Material for the task Block Start

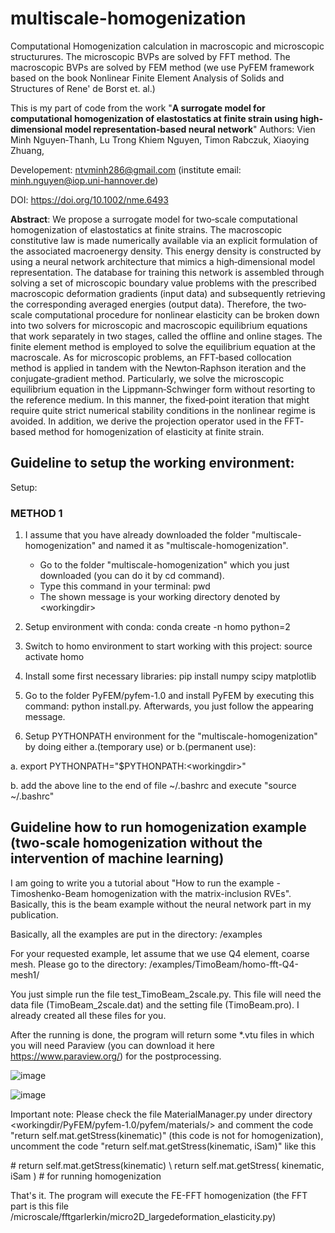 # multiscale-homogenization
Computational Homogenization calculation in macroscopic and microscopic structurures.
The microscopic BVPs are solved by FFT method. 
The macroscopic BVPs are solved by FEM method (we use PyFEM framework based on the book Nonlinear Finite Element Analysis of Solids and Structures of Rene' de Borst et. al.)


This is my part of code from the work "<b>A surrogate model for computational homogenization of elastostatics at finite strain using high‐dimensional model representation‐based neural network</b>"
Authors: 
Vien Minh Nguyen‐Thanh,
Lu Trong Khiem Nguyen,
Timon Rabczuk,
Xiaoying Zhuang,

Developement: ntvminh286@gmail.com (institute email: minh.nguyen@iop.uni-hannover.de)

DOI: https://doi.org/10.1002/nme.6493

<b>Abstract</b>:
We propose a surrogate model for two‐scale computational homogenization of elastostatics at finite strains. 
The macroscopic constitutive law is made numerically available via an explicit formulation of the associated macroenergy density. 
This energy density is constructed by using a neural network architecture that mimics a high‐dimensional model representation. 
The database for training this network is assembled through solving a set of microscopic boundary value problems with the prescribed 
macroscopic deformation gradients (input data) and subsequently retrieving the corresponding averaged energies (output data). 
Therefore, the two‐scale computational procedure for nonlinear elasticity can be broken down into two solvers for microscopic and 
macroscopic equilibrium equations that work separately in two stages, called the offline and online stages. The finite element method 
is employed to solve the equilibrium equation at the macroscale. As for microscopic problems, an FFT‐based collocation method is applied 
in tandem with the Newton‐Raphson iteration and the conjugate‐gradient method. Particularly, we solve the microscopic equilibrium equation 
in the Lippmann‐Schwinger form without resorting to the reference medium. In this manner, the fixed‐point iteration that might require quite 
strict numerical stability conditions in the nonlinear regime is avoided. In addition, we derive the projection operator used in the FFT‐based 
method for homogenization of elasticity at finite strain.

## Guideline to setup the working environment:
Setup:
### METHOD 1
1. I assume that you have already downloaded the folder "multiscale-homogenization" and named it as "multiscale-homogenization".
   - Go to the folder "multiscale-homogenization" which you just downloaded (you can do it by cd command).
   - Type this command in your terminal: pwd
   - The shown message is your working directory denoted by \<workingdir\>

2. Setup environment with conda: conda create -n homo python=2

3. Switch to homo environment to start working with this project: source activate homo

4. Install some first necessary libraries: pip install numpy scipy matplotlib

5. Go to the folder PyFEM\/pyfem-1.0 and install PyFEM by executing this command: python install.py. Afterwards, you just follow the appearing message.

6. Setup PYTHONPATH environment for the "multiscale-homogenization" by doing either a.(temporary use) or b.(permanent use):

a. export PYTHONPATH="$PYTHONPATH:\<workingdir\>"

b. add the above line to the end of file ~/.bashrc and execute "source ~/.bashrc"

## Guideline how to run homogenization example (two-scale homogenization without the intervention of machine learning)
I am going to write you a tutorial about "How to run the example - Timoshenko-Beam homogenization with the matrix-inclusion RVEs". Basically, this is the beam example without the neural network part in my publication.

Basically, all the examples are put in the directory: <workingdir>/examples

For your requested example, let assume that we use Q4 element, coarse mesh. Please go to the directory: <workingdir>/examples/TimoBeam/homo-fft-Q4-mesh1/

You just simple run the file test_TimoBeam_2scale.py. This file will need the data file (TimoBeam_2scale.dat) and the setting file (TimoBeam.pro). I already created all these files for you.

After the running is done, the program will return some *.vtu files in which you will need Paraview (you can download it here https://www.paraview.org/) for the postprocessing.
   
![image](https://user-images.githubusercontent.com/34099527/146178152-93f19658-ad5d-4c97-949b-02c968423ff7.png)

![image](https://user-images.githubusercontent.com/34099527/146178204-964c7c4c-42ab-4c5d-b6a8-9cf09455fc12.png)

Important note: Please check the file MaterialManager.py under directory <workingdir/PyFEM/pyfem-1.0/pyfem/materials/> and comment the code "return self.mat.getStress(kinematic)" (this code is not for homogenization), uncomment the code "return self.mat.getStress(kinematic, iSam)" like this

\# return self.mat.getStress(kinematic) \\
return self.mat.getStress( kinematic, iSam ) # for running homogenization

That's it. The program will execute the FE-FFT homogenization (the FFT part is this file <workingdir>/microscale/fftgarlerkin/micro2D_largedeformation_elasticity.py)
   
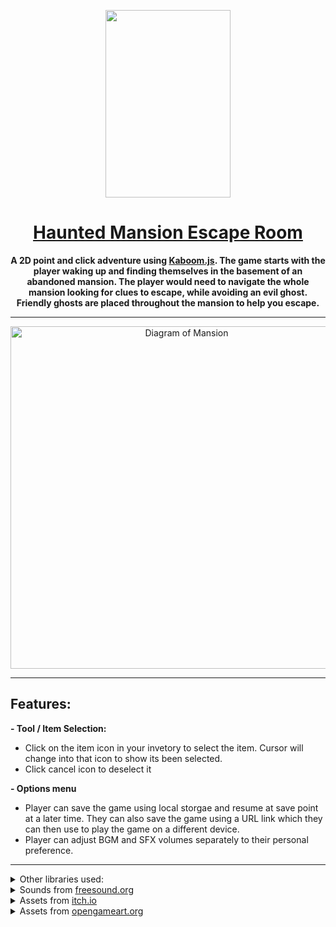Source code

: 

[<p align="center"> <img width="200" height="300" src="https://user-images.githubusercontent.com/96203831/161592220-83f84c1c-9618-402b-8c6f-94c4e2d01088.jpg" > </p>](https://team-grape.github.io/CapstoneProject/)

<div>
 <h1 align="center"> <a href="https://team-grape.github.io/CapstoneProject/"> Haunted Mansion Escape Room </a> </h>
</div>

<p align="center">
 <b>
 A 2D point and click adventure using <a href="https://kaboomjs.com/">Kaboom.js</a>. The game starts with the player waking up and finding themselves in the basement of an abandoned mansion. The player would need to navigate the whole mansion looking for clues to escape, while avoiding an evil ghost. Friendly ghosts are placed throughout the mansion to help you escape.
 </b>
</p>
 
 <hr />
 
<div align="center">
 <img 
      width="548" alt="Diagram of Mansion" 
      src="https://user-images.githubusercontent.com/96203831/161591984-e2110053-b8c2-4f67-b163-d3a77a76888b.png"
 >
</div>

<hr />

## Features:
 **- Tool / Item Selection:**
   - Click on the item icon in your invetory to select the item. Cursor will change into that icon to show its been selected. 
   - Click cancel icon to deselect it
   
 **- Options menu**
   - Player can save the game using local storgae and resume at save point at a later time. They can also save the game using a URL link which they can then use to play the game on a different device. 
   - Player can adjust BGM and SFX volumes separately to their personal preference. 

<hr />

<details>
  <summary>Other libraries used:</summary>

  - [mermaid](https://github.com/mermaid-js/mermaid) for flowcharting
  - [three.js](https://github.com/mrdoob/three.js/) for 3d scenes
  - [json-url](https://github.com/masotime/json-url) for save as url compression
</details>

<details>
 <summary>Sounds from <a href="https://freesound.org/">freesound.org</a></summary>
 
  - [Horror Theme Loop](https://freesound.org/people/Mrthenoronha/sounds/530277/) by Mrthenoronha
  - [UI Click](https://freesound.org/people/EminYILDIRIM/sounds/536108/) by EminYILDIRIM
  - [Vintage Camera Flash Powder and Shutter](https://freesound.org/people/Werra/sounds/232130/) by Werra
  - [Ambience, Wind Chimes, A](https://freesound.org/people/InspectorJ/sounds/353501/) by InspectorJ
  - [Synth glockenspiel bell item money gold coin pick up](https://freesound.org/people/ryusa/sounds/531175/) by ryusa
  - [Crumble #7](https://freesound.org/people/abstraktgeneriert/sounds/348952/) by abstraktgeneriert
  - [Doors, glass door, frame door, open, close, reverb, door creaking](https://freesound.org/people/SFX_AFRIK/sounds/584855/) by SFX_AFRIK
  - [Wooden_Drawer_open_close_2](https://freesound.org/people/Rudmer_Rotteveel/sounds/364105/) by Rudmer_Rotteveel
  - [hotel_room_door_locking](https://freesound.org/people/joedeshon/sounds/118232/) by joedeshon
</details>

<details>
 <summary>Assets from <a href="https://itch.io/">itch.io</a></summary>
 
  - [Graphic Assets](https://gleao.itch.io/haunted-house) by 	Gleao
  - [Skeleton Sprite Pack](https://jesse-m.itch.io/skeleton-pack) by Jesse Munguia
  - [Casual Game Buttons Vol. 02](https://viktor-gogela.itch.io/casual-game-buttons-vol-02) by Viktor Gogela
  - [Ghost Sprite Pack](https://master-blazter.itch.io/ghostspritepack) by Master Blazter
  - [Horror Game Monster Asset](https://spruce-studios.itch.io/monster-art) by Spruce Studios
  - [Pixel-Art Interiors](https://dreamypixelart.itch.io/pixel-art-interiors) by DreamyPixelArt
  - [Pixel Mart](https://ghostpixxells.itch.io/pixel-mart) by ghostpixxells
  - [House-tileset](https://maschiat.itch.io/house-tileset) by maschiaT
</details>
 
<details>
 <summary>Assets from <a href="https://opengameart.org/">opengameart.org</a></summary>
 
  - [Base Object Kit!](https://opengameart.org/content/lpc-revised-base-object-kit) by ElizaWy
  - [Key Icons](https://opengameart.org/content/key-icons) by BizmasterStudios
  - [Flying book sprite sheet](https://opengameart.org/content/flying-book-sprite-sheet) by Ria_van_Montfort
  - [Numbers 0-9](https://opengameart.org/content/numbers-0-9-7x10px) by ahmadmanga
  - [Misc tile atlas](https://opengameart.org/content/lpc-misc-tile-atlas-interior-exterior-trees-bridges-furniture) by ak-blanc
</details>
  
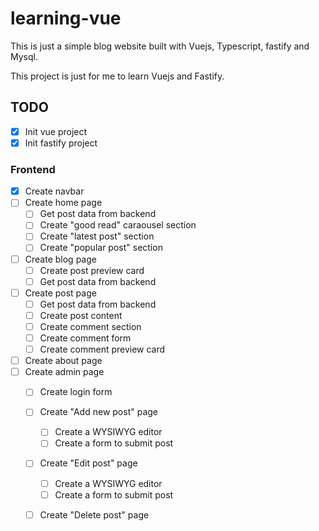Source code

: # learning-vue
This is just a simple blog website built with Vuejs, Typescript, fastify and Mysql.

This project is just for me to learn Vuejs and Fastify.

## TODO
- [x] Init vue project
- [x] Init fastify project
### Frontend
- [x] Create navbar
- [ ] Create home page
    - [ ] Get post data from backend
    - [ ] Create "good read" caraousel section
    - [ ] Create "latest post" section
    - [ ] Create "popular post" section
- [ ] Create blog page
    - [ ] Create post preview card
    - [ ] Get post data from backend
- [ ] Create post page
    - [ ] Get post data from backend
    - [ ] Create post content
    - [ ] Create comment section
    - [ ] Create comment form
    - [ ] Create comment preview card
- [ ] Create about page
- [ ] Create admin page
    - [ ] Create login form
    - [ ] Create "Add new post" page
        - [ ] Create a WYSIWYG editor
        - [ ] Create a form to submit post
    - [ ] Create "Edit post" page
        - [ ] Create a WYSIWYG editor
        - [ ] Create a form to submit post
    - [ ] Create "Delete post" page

Material for the task Block End

▶ What needs to be done: Wherever the string "opengameart" turns up in the material, copy the whole line.

▶ Task response:
 <summary>Assets from <a href="https://opengameart.org/">opengameart.org</a></summary>
  - [Base Object Kit!](https://opengameart.org/content/lpc-revised-base-object-kit) by ElizaWy
  - [Key Icons](https://opengameart.org/content/key-icons) by BizmasterStudios
  - [Flying book sprite sheet](https://opengameart.org/content/flying-book-sprite-sheet) by Ria_van_Montfort
  - [Numbers 0-9](https://opengameart.org/content/numbers-0-9-7x10px) by ahmadmanga
  - [Misc tile atlas](https://opengameart.org/content/lpc-misc-tile-atlas-interior-exterior-trees-bridges-furniture) by ak-blanc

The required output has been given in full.